**PROVIDED ENTRIES**.
····················
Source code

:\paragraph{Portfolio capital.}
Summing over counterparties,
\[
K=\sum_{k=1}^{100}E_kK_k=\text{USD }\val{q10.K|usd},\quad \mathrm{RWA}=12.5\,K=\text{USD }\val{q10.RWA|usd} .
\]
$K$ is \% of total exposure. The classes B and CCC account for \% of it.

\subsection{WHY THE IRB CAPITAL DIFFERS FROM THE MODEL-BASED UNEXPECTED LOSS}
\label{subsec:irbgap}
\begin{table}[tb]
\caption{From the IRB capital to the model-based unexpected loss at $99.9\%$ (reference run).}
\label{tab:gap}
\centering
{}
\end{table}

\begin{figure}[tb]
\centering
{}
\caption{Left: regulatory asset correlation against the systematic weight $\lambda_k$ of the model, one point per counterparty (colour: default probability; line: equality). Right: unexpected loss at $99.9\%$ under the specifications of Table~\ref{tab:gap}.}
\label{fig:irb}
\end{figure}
····················
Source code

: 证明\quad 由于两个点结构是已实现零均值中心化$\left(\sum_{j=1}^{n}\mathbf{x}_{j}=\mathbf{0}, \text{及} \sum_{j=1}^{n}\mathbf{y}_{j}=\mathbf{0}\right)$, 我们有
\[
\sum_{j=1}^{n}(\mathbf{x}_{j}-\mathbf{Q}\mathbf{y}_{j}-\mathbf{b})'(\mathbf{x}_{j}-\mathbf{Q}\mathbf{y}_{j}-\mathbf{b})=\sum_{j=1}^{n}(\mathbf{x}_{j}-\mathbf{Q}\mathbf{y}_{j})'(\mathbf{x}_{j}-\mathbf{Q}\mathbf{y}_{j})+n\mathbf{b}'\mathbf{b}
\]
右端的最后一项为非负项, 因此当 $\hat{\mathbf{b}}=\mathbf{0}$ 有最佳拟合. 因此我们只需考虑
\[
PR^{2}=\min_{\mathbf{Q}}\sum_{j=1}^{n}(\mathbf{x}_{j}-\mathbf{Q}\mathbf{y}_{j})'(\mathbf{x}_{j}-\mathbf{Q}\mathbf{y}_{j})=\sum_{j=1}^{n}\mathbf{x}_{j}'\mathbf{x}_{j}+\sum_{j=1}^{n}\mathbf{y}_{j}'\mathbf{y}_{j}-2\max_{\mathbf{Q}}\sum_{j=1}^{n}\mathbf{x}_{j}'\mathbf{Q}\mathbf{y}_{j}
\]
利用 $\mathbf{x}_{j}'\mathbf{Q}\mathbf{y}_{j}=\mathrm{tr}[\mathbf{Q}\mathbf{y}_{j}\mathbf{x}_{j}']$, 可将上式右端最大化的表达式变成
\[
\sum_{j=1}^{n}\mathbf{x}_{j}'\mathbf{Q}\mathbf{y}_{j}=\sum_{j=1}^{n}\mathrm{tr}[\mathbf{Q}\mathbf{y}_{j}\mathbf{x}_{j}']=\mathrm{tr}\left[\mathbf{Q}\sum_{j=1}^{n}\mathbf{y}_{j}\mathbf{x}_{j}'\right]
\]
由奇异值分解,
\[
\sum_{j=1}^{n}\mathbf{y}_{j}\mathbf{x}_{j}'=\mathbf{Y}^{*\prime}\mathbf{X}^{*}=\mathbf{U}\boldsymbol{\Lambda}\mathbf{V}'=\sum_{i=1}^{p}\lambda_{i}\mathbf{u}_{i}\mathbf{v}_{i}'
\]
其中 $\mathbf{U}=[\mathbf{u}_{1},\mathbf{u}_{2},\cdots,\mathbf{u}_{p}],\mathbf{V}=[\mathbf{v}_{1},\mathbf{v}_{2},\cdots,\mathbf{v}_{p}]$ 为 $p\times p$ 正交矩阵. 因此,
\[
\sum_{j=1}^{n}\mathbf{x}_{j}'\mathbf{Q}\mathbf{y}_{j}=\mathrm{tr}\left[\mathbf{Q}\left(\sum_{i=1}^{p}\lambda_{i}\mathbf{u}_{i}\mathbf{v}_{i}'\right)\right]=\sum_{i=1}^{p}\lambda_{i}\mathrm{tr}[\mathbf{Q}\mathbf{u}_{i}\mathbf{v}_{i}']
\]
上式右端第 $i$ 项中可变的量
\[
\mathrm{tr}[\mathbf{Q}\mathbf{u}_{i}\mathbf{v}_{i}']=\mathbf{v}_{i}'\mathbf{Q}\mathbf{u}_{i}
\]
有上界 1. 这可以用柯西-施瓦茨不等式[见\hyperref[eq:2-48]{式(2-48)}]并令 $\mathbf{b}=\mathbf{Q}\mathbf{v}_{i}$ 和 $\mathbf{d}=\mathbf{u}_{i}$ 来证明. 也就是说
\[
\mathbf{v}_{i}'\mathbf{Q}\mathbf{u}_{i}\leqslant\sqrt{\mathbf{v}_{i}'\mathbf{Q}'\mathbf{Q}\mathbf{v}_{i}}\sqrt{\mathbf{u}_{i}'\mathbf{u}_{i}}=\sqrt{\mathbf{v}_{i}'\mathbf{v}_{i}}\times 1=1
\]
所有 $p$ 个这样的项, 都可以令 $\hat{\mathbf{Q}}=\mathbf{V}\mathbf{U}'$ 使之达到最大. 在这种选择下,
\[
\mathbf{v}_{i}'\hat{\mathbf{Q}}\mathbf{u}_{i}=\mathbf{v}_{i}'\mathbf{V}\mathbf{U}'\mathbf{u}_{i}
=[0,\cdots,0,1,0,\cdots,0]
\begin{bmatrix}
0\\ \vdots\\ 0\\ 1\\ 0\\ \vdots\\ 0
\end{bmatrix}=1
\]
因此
····················
**PROMPT**.
If a line in the records above holds the string "label", copy it out.

**ANSWER SPACE**.
\label{subsec:irbgap}
\label{tab:gap}
\label{fig:irb}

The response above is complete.